John's World Commentary:
THE NEWS OF A SPIKE IN GRAIN BIN ENTRAPMENT DEATHS ON FARMS AND GRAIN FACILITIES VERIFIES WHAT SHOULD HAVE BEEN A PREVENTABLE TRAGEDY. THE 2009 CORN CROP WENT INTO THE BINS IN SORRY CONDITION, AND THUS THE STAGE WAS SET FOR GRAIN HANDLING HEADACHES WHEN OUT-OF-CONDITION GRAIN WAS STUBBORNLY REFUSING TO FLOW EASILY THROUGH OUR BINS AND CONVEYORS. 51 INCIDENTS WITH 38 FATALITIES MADE 2010 THE DEADLIEST YEAR ON RECORD FOR SUCH ACCIDENTS.

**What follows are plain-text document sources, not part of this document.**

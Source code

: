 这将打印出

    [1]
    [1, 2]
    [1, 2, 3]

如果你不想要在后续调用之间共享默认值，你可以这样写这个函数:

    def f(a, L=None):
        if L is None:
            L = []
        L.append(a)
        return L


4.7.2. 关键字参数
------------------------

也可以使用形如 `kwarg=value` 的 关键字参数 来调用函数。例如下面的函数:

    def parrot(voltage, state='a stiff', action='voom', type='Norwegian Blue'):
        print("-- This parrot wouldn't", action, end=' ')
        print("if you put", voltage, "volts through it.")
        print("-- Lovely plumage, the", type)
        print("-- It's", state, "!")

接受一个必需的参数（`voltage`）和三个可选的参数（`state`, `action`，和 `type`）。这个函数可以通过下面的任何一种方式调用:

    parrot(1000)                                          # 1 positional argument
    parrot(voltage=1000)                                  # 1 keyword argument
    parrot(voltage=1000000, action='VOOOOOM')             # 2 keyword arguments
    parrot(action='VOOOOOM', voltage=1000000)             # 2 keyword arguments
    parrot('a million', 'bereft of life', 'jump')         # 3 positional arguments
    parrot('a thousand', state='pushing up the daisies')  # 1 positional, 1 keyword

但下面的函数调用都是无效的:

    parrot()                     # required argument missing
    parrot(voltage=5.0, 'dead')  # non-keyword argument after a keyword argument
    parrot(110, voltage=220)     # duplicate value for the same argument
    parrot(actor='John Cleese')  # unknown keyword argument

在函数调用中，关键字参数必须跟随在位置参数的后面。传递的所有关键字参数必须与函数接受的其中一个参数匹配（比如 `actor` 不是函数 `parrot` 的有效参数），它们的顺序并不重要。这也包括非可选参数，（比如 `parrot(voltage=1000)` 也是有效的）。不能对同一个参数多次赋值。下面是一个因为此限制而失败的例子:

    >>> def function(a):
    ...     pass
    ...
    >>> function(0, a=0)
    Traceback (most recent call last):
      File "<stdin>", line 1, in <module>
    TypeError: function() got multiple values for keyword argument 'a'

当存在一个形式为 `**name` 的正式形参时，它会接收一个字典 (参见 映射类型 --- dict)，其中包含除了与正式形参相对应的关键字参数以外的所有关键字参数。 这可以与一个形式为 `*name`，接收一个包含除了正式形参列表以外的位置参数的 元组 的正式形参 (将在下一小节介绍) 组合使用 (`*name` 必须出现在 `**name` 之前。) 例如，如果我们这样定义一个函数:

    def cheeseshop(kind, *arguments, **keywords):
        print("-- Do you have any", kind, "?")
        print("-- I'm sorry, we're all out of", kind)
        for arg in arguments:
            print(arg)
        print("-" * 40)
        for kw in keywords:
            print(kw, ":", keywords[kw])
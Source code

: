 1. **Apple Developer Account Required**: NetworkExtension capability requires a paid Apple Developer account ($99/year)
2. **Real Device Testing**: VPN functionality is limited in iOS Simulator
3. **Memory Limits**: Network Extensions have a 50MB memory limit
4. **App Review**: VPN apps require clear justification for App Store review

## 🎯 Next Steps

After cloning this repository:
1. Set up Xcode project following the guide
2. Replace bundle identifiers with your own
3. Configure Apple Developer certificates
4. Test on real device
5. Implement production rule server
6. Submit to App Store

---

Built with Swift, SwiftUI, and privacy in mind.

IT IS GROWING INCREASINGLY OBVIOUS THAT AGRICULTURE'S CASUAL ACCEPTANCE OF INJURIES AND FATALITIES ON FARMS STANDS OUT AGAINST A BACKDROP OF EVER-SAFER WORKING ENVIRONMENTS FOR ALL OTHER INDUSTRIES. IN ADDITION, AGRICULTURE REMAINS THE ONLY INDUSTRY WHERE CHILDREN ROUTINELY DIE IN THE WORKPLACE. FIVE OF THE BIN FATALITIES LAST YEAR WERE CHILDREN UNDER 16.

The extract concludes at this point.